Off-White x Astrid Roemer, Lucy Scott (tr.), David McKay (tr.) (DRC)

320 pages. Published April 9, 2024 by Two Lines Press. Fiction.


Grandma Bee has a cough that’s settled deep in her lungs. A long-time cigar smoker, she knows what it means; and after a lifetime of pain, loss and misunderstandings, she wants to settle some things before she goes.

Gradually, Astrid Roemer unfolds the story of Bee’s family—her own complicated past, the only daughter of a French settler who couldn’t raise her, and who married her off to a Black man, Anton Vanta. Vanta’s the descendant of enslaved people who took over the plantation they had worked on, but when he marries Bee, he becomes more or less estranged from his family and heritage. Bee focuses on raising her children, who are ‘off-white,’ the theme running through the book.

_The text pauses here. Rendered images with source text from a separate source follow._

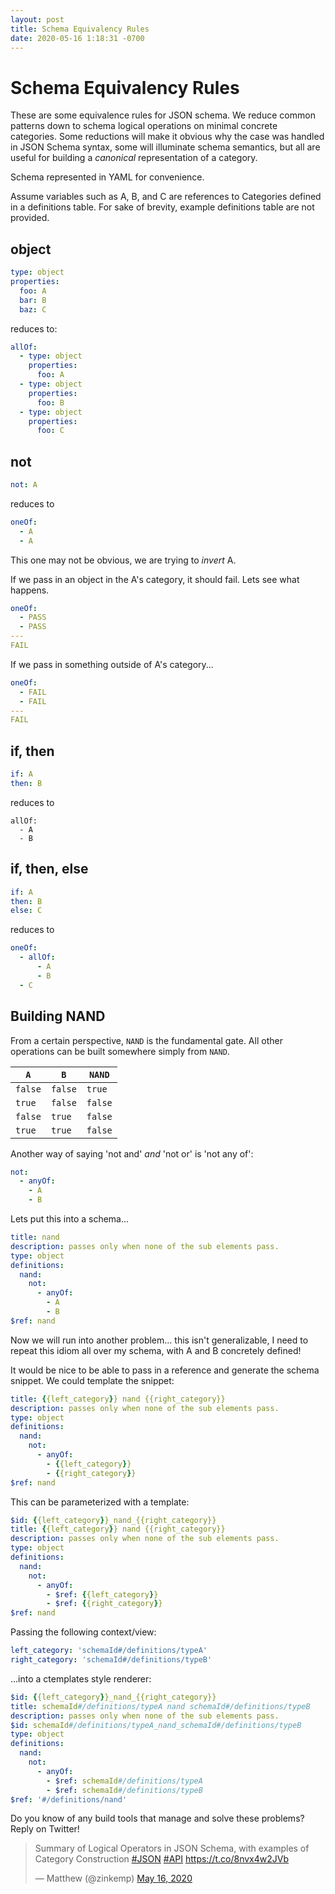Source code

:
 ```yaml
---
layout: post
title: Schema Equivalency Rules
date: 2020-05-16 1:18:31 -0700
---
```


# Schema Equivalency Rules

These are some equivalence rules for JSON schema. We reduce common patterns down
to schema logical operations on minimal concrete categories.
Some reductions will make it obvious why the case
was handled in JSON Schema syntax, some will illuminate schema semantics, but
all are useful for building a *canonical* representation of a category.

Schema represented in YAML for convenience.

Assume variables such as A, B, and C are references to Categories defined in a
definitions table.
For sake of brevity, example definitions table are not provided.

## object
```yaml
type: object
properties:
  foo: A
  bar: B
  baz: C
```
reduces to:
```yaml
allOf:
  - type: object
    properties:
      foo: A
  - type: object
    properties:
      foo: B
  - type: object
    properties:
      foo: C
```

## not
```yaml
not: A
```
reduces to
```yaml
oneOf:
  - A
  - A
```
This one may not be obvious, we are trying to *invert* A.

If we pass in an object in the A's category, it should fail.
Lets see what happens.
```yaml
oneOf:
  - PASS
  - PASS
---
FAIL
```
If we pass in something outside of A's category...
```yaml
oneOf:
  - FAIL
  - FAIL
---
FAIL
```

## if, then
```yaml
if: A
then: B
```
reduces to
```
allOf:
  - A
  - B
```

## if, then, else
```yaml
if: A
then: B
else: C
```
reduces to
```yaml
oneOf:
  - allOf:
      - A
      - B
  - C
```

## Building NAND

From a certain perspective, `NAND` is the fundamental gate. All other operations
can be built somewhere simply from `NAND`.

`A` | `B` | `NAND`
---|---|---
`false` | `false` | `true`
`true` | `false` | `false`
`false` | `true` | `false`
`true` | `true` | `false`

Another way of saying 'not and' *and* 'not or' is 'not any of':
```yaml
not:
  - anyOf:
    - A
    - B
```
Lets put this into a schema...
```yaml
title: nand
description: passes only when none of the sub elements pass.
type: object
definitions:
  nand:
    not:
      - anyOf:
        - A
        - B
$ref: nand
```
Now we will run into another problem... this isn't generalizable, I need to
repeat this idiom all over my schema, with A and B concretely defined!

It would be nice to be able to pass in a reference and generate the schema
snippet. We could template the snippet:
```yaml
title: {{left_category}} nand {{right_category}}
description: passes only when none of the sub elements pass.
type: object
definitions:
  nand:
    not:
      - anyOf:
        - {{left_category}}
        - {{right_category}}
$ref: nand
```
This can be parameterized with a template:
```yaml
$id: {{left_category}}_nand_{{right_category}}
title: {{left_category}} nand {{right_category}}
description: passes only when none of the sub elements pass.
type: object
definitions:
  nand:
    not:
      - anyOf:
        - $ref: {{left_category}}
        - $ref: {{right_category}}
$ref: nand
```
Passing the following context/view:
```yaml
left_category: 'schemaId#/definitions/typeA'
right_category: 'schemaId#/definitions/typeB'
```
...into a ctemplates style renderer:
```yaml
$id: {{left_category}}_nand_{{right_category}}
title: schemaId#/definitions/typeA nand schemaId#/definitions/typeB
description: passes only when none of the sub elements pass.
$id: schemaId#/definitions/typeA_nand_schemaId#/definitions/typeB
type: object
definitions:
  nand:
    not:
      - anyOf:
        - $ref: schemaId#/definitions/typeA
        - $ref: schemaId#/definitions/typeB
$ref: '#/definitions/nand'
```


Do you know of any build tools that manage and solve these problems?
Reply on Twitter!

<blockquote class="twitter-tweet" data-theme="dark"><p lang="en" dir="ltr">Summary of Logical Operators in JSON Schema, with examples of Category Construction <a href="https://twitter.com/hashtag/JSON?src=hash&amp;ref_src=twsrc%5Etfw">#JSON</a> <a href="https://twitter.com/hashtag/API?src=hash&amp;ref_src=twsrc%5Etfw">#API</a> <a href="https://t.co/8nvx4w2JVb">https://t.co/8nvx4w2JVb</a></p>&mdash; Matthew (@zinkemp) <a href="https://twitter.com/zinkemp/status/1261720285050355712?ref_src=twsrc%5Etfw">May 16, 2020</a></blockquote> <script async src="https://platform.twitter.com/widgets.js" charset="utf-8"></script>
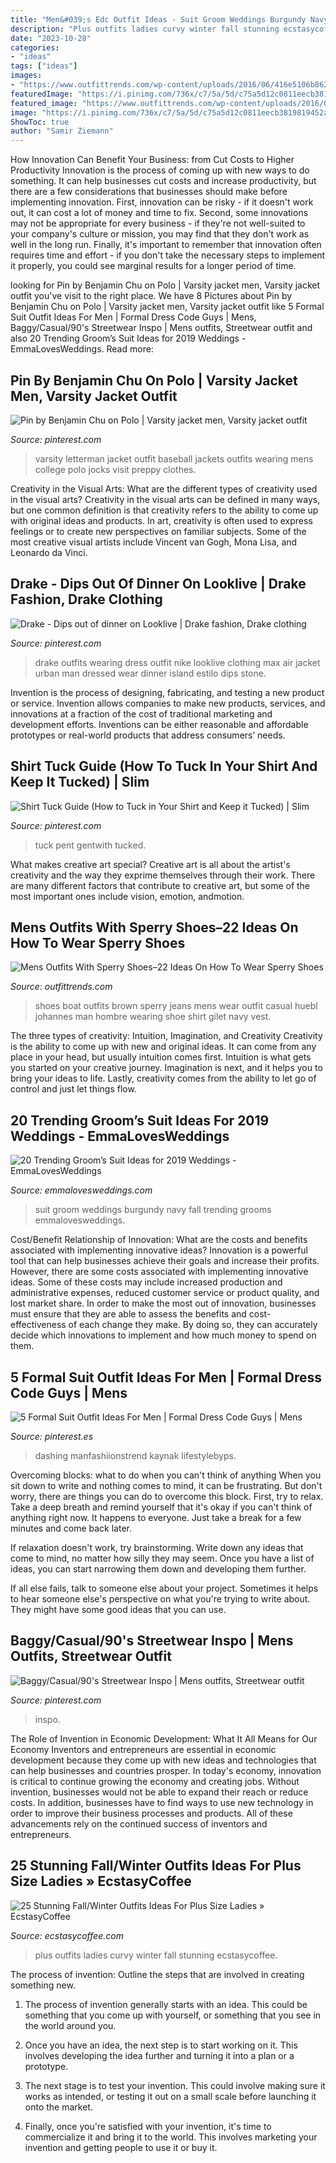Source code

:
 ```yaml
---
title: "Men&#039;s Edc Outfit Ideas - Suit Groom Weddings Burgundy Navy Fall Trending Grooms Emmalovesweddings"
description: "Plus outfits ladies curvy winter fall stunning ecstasycoffee"
date: "2023-10-28"
categories:
- "ideas"
tags: ["ideas"]
images:
- "https://www.outfittrends.com/wp-content/uploads/2016/06/416e5106b862be0bbf3f2c3dd4db74c1.jpg"
featuredImage: "https://i.pinimg.com/736x/c7/5a/5d/c75a5d12c0811eecb3819819452a0150.jpg"
featured_image: "https://www.outfittrends.com/wp-content/uploads/2016/06/416e5106b862be0bbf3f2c3dd4db74c1.jpg"
image: "https://i.pinimg.com/736x/c7/5a/5d/c75a5d12c0811eecb3819819452a0150.jpg"
ShowToc: true
author: "Samir Ziemann"
---
```



How Innovation Can Benefit Your Business: from Cut Costs to Higher Productivity
Innovation is the process of coming up with new ways to do something. It can help businesses cut costs and increase productivity, but there are a few considerations that businesses should make before implementing innovation. First, innovation can be risky - if it doesn't work out, it can cost a lot of money and time to fix. Second, some innovations may not be appropriate for every business - if they're not well-suited to your company's culture or mission, you may find that they don't work as well in the long run. Finally, it's important to remember that innovation often requires time and effort - if you don't take the necessary steps to implement it properly, you could see marginal results for a longer period of time.

	

		
looking for Pin by Benjamin Chu on Polo | Varsity jacket men, Varsity jacket outfit you've visit to the right place. We have 8 Pictures about Pin by Benjamin Chu on Polo | Varsity jacket men, Varsity jacket outfit like 5 Formal Suit Outfit Ideas For Men | Formal Dress Code Guys | Mens, Baggy/Casual/90&#039;s Streetwear Inspo | Mens outfits, Streetwear outfit and also 20 Trending Groom’s Suit Ideas for 2019 Weddings - EmmaLovesWeddings. Read more:
		
    
## Pin By Benjamin Chu On Polo | Varsity Jacket Men, Varsity Jacket Outfit

<img loading=lazy src="https://i.pinimg.com/736x/be/21/e9/be21e9c9843b03f9708117ad23cb0a06.jpg" onerror="this.onerror=null;this.src='https://tse1.mm.bing.net/th?id=OIP.-YCuvhvRt5AbFcKnppmbSwAAAA&amp;pid=15.1';" alt="Pin by Benjamin Chu on Polo | Varsity jacket men, Varsity jacket outfit">

_Source: pinterest.com_

>varsity letterman jacket outfit baseball jackets outfits wearing mens college polo jocks visit preppy clothes. 

	

Creativity in the Visual Arts: What are the different types of creativity used in the visual arts?
Creativity in the visual arts can be defined in many ways, but one common definition is that creativity refers to the ability to come up with original ideas and products. In art, creativity is often used to express feelings or to create new perspectives on familiar subjects. Some of the most creative visual artists include Vincent van Gogh, Mona Lisa, and Leonardo da Vinci.

    
## Drake - Dips Out Of Dinner On Looklive | Drake Fashion, Drake Clothing

<img loading=lazy src="https://i.pinimg.com/736x/f7/a7/9a/f7a79a1b421dae156efc0f287fda8f78.jpg" onerror="this.onerror=null;this.src='https://tse3.mm.bing.net/th?id=OIP.sEnH8MrScNhc6rHjWi_l1AHaLH&amp;pid=15.1';" alt="Drake - Dips out of dinner on Looklive | Drake fashion, Drake clothing">

_Source: pinterest.com_

>drake outfits wearing dress outfit nike looklive clothing max air jacket urban man dressed wear dinner island estilo dips stone. 

	

Invention is the process of designing, fabricating, and testing a new product or service. Invention allows companies to make new products, services, and innovations at a fraction of the cost of traditional marketing and development efforts. Inventions can be either reasonable and affordable prototypes or real-world products that address consumers’ needs.

    
## Shirt Tuck Guide (How To Tuck In Your Shirt And Keep It Tucked) | Slim

<img loading=lazy src="https://i.pinimg.com/736x/56/c4/2d/56c42d8b47c9e36878f77f019a24c193.jpg" onerror="this.onerror=null;this.src='https://tse4.mm.bing.net/th?id=OIP.IkFQ6nUyoz-A-zbsk8bJtgHaJ4&amp;pid=15.1';" alt="Shirt Tuck Guide (How to Tuck in Your Shirt and Keep it Tucked) | Slim">

_Source: pinterest.com_

>tuck pent gentwith tucked. 

	

What makes creative art special?
Creative art is all about the artist's creativity and the way they exprime themselves through their work. There are many different factors that contribute to creative art, but some of the most important ones include vision, emotion, andmotion.

    
## Mens Outfits With Sperry Shoes–22 Ideas On How To Wear Sperry Shoes

<img loading=lazy src="https://www.outfittrends.com/wp-content/uploads/2016/06/416e5106b862be0bbf3f2c3dd4db74c1.jpg" onerror="this.onerror=null;this.src='https://tse4.mm.bing.net/th?id=OIP.Uf9L76M-QzYNUNA8d0-5GQHaKw&amp;pid=15.1';" alt="Mens Outfits With Sperry Shoes–22 Ideas On How To Wear Sperry Shoes">

_Source: outfittrends.com_

>shoes boat outfits brown sperry jeans mens wear outfit casual huebl johannes man hombre wearing shoe shirt gilet navy vest. 

	

The three types of creativity: Intuition, Imagination, and Creativity
Creativity is the ability to come up with new and original ideas. It can come from any place in your head, but usually intuition comes first. Intuition is what gets you started on your creative journey. Imagination is next, and it helps you to bring your ideas to life. Lastly, creativity comes from the ability to let go of control and just let things flow.

    
## 20 Trending Groom’s Suit Ideas For 2019 Weddings - EmmaLovesWeddings

<img loading=lazy src="http://emmalovesweddings.com/wp-content/uploads/2018/09/navy-and-burgundy-groom-wedding-suit-for-fall-and-winter.jpg" onerror="this.onerror=null;this.src='https://tse1.mm.bing.net/th?id=OIP.ULEkH9C46Wz2DJMCwskqHQHaLG&amp;pid=15.1';" alt="20 Trending Groom’s Suit Ideas for 2019 Weddings - EmmaLovesWeddings">

_Source: emmalovesweddings.com_

>suit groom weddings burgundy navy fall trending grooms emmalovesweddings. 

	

Cost/Benefit Relationship of Innovation: What are the costs and benefits associated with implementing innovative ideas?
Innovation is a powerful tool that can help businesses achieve their goals and increase their profits. However, there are some costs associated with implementing innovative ideas. Some of these costs may include increased production and administrative expenses, reduced customer service or product quality, and lost market share. In order to make the most out of innovation, businesses must ensure that they are able to assess the benefits and cost-effectiveness of each change they make. By doing so, they can accurately decide which innovations to implement and how much money to spend on them.

    
## 5 Formal Suit Outfit Ideas For Men | Formal Dress Code Guys | Mens

<img loading=lazy src="https://i.pinimg.com/736x/c7/5a/5d/c75a5d12c0811eecb3819819452a0150.jpg" onerror="this.onerror=null;this.src='https://tse2.mm.bing.net/th?id=OIP.GiK6bhiPFlk329-cSm_D3wHaMs&amp;pid=15.1';" alt="5 Formal Suit Outfit Ideas For Men | Formal Dress Code Guys | Mens">

_Source: pinterest.es_

>dashing manfashiionstrend kaynak lifestylebyps. 

	

Overcoming blocks: what to do when you can't think of anything
When you sit down to write and nothing comes to mind, it can be frustrating. But don't worry, there are things you can do to overcome this block.
First, try to relax. Take a deep breath and remind yourself that it's okay if you can't think of anything right now. It happens to everyone. Just take a break for a few minutes and come back later.

If relaxation doesn't work, try brainstorming. Write down any ideas that come to mind, no matter how silly they may seem. Once you have a list of ideas, you can start narrowing them down and developing them further.

If all else fails, talk to someone else about your project. Sometimes it helps to hear someone else's perspective on what you're trying to write about. They might have some good ideas that you can use.

    
## Baggy/Casual/90&#039;s Streetwear Inspo | Mens Outfits, Streetwear Outfit

<img loading=lazy src="https://i.pinimg.com/736x/05/74/f0/0574f0fc6bf582b664ec6eb24202f34a.jpg" onerror="this.onerror=null;this.src='https://tse3.mm.bing.net/th?id=OIP.PglT0nMeS7OYzYL1BPPIgAHaLH&amp;pid=15.1';" alt="Baggy/Casual/90&#039;s Streetwear Inspo | Mens outfits, Streetwear outfit">

_Source: pinterest.com_

>inspo. 

	

The Role of Invention in Economic Development: What It All Means for Our Economy
Inventors and entrepreneurs are essential in economic development because they come up with new ideas and technologies that can help businesses and countries prosper. In today's economy, innovation is critical to continue growing the economy and creating jobs. Without invention, businesses would not be able to expand their reach or reduce costs. In addition, businesses have to find ways to use new technology in order to improve their business processes and products. All of these advancements rely on the continued success of inventors and entrepreneurs.

    
## 25 Stunning Fall/Winter Outfits Ideas For Plus Size Ladies » EcstasyCoffee

<img loading=lazy src="https://i1.wp.com/www.ecstasycoffee.com/wp-content/uploads/2016/10/Plus-Size-Outfits-For-Curvy-Ladies-12.jpg" onerror="this.onerror=null;this.src='https://tse4.mm.bing.net/th?id=OIP.lpY9Eby1Zqto0ZoNDkuabAHaLH&amp;pid=15.1';" alt="25 Stunning Fall/Winter Outfits Ideas For Plus Size Ladies » EcstasyCoffee">

_Source: ecstasycoffee.com_

>plus outfits ladies curvy winter fall stunning ecstasycoffee. 

	

The process of invention: Outline the steps that are involved in creating something new.
1. The process of invention generally starts with an idea. This could be something that you come up with yourself, or something that you see in the world around you.
2. Once you have an idea, the next step is to start working on it. This involves developing the idea further and turning it into a plan or a prototype.

3. The next stage is to test your invention. This could involve making sure it works as intended, or testing it out on a small scale before launching it onto the market.

4. Finally, once you're satisfied with your invention, it's time to commercialize it and bring it to the world. This involves marketing your invention and getting people to use it or buy it.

Like any family saga, this is full of lives, motivations, and secrets. It’s an epic about a multiracial family that’s complicated by the Dutch colonisation of Suriname, by racial barriers, and the legacy of slavery. Off-White is also about the struggles of the Vanta women—educated, but labouring under heavy emotional burdens passing down through generations. There is hope, though: the youngest generation, that of Grandma Bee’s grandchildren, is far less burdened, and the story ends on a sense of newness, and the righting of wrongs.

Thank you to Two Lines Press and NetGalley for access to a DRC.